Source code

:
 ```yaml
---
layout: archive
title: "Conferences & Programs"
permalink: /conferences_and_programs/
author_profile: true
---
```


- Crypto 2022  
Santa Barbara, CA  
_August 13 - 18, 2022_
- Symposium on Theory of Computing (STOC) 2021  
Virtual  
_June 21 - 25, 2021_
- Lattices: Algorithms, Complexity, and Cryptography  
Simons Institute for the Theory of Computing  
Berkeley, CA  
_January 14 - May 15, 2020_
---
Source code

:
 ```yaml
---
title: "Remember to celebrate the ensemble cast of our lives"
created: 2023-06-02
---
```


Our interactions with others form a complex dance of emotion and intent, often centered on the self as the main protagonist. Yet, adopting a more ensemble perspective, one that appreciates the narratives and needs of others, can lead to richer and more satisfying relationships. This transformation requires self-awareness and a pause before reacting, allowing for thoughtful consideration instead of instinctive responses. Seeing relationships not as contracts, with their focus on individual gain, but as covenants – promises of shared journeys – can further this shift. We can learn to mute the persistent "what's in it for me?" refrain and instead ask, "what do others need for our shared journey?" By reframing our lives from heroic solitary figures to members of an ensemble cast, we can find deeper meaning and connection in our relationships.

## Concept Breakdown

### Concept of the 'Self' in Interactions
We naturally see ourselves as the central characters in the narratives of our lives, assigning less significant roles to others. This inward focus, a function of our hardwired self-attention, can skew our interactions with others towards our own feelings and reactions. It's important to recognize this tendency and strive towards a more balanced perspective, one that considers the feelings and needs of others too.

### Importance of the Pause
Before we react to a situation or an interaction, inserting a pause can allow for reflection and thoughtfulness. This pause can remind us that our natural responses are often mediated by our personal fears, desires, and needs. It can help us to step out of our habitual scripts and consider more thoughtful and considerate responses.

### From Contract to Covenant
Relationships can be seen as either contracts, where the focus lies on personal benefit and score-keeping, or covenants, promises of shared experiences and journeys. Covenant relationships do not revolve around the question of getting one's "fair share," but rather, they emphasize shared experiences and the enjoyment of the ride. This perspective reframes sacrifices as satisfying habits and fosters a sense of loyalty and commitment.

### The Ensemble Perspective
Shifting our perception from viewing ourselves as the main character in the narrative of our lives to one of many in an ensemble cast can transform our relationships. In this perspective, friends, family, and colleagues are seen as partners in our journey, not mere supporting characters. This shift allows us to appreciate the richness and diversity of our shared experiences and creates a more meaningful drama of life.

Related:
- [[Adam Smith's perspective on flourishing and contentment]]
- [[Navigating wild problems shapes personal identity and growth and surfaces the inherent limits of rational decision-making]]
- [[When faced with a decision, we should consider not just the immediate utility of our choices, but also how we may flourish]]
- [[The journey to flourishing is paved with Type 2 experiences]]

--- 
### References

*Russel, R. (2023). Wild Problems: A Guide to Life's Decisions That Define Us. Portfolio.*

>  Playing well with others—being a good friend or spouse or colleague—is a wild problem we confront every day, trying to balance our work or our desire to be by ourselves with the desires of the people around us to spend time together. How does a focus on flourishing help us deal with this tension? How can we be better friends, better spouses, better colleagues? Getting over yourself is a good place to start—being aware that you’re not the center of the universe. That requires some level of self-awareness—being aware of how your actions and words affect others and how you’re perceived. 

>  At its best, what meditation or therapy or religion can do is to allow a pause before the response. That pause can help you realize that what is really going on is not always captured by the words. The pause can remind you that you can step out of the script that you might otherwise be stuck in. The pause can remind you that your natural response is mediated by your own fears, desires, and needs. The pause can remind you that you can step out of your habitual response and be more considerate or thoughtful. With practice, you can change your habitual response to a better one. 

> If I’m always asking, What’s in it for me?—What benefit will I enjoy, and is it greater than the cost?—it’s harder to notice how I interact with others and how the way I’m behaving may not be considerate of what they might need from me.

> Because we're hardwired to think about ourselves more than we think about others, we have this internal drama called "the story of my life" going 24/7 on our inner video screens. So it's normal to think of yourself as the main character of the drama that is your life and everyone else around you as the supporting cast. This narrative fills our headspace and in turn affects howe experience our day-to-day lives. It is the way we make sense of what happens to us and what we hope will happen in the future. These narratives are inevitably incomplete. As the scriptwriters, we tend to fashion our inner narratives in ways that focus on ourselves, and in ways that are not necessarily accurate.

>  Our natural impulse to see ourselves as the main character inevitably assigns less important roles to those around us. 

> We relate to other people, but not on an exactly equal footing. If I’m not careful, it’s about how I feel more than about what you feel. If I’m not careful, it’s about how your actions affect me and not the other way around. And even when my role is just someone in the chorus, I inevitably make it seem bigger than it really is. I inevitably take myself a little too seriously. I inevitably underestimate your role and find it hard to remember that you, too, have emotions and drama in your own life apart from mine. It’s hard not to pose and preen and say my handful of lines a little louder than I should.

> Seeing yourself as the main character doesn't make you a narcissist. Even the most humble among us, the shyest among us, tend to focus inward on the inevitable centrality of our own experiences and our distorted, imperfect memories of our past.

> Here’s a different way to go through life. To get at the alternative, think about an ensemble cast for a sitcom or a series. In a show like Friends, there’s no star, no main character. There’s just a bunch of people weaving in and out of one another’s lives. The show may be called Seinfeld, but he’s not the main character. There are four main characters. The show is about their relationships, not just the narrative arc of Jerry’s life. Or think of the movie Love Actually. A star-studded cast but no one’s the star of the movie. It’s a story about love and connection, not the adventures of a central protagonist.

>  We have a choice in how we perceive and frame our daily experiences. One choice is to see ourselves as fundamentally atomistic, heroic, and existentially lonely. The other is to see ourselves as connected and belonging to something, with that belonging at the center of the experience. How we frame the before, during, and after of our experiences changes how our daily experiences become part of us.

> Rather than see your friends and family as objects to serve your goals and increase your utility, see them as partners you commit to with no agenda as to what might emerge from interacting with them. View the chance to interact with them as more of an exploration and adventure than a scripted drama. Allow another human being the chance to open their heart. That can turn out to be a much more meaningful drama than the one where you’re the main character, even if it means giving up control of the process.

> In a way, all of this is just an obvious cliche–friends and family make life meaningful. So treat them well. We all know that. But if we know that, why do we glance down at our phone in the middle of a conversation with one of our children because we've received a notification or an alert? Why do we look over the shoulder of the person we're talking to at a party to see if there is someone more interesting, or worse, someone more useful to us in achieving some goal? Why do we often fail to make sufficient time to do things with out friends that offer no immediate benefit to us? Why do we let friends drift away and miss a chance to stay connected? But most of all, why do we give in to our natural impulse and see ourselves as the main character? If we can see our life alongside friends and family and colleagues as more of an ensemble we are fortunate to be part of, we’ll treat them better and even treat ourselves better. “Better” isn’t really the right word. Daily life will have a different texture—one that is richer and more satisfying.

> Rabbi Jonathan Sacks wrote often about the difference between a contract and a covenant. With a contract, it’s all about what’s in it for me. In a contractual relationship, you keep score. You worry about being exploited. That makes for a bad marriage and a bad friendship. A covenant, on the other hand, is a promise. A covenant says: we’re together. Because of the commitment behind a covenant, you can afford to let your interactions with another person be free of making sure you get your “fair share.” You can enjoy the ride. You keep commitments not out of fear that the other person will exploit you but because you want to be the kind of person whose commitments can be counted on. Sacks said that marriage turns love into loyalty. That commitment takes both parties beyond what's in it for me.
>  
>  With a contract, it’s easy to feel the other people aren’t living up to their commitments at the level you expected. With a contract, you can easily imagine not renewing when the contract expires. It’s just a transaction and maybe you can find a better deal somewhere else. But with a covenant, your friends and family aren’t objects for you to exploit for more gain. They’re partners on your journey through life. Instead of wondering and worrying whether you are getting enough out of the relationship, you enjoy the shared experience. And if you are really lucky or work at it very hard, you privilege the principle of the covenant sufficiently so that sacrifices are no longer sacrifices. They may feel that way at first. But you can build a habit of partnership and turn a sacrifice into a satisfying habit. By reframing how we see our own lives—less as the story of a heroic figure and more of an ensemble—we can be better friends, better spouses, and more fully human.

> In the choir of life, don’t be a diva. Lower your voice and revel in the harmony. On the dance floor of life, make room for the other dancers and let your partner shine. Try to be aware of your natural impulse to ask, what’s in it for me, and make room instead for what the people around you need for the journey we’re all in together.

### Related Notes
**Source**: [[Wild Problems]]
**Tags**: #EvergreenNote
...
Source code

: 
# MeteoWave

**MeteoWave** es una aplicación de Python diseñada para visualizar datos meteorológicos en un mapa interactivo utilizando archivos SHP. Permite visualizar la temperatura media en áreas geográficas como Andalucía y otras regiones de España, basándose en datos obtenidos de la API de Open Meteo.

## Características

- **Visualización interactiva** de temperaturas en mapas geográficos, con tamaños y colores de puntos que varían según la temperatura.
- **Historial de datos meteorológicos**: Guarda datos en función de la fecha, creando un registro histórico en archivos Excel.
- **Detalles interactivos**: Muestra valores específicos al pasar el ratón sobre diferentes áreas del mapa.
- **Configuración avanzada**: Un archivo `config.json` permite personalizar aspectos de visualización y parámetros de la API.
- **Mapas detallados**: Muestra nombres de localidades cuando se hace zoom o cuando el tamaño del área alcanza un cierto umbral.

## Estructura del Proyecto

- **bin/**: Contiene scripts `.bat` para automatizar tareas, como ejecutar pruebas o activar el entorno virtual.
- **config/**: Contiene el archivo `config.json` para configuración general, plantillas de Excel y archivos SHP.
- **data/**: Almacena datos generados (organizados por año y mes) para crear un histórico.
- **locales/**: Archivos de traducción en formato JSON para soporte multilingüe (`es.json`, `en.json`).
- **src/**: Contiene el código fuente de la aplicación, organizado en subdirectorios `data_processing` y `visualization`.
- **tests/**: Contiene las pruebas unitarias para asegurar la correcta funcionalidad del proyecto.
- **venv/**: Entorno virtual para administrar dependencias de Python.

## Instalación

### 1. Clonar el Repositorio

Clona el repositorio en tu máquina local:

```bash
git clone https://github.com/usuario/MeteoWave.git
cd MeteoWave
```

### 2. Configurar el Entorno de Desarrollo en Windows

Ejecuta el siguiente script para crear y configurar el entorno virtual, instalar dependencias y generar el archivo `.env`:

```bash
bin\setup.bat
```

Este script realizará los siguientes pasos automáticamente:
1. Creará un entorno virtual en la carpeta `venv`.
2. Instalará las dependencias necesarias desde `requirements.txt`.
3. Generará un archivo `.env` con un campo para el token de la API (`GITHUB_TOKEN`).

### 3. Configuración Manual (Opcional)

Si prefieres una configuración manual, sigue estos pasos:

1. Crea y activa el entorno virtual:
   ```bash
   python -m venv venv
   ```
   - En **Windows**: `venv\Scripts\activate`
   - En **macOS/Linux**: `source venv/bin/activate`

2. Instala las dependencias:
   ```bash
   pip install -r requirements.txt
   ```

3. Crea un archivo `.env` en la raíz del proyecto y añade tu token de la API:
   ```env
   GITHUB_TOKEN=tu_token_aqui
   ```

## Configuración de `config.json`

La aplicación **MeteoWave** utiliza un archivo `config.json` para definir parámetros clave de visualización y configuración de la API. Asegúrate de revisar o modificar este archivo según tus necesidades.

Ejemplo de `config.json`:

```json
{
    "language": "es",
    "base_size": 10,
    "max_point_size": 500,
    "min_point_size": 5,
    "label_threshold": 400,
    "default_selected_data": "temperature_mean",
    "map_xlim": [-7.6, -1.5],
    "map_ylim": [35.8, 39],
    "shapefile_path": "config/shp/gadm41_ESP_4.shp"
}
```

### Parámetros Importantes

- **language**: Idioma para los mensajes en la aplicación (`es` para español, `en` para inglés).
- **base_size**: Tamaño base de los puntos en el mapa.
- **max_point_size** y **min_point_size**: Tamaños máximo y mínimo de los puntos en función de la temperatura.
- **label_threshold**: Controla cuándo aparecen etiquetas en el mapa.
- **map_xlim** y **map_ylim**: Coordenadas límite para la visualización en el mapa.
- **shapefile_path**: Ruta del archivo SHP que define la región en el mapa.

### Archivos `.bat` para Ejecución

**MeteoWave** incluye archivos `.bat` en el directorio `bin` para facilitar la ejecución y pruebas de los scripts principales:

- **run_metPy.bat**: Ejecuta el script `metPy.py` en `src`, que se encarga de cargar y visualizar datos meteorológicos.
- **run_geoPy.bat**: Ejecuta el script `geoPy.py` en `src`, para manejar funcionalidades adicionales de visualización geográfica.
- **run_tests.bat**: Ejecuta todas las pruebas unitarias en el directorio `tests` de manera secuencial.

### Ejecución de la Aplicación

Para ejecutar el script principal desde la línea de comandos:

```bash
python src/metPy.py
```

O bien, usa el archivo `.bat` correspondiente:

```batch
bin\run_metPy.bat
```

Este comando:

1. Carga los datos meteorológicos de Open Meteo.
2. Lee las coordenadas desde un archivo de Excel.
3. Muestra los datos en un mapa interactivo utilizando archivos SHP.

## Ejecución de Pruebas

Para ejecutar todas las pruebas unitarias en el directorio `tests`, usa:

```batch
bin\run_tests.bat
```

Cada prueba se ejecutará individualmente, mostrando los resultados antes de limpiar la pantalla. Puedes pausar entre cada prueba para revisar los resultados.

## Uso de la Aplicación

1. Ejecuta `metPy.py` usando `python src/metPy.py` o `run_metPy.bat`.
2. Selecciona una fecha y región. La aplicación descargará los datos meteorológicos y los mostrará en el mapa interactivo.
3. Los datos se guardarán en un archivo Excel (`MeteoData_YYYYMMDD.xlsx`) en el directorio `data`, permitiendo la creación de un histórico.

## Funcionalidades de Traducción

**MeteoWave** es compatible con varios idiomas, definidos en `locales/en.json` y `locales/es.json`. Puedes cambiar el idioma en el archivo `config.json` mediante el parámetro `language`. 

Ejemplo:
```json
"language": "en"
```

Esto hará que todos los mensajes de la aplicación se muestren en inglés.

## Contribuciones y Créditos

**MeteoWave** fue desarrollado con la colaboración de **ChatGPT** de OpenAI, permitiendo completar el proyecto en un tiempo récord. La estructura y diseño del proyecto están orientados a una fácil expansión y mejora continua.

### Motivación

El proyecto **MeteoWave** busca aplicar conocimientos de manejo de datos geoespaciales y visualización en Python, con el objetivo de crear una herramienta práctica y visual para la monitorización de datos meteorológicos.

Problem to work on:
Each line holding "mensajes" should be copied from the material above.

Solution for this exercise:
- **language**: Idioma para los mensajes en la aplicación (`es` para español, `en` para inglés).
Esto hará que todos los mensajes de la aplicación se muestren en inglés.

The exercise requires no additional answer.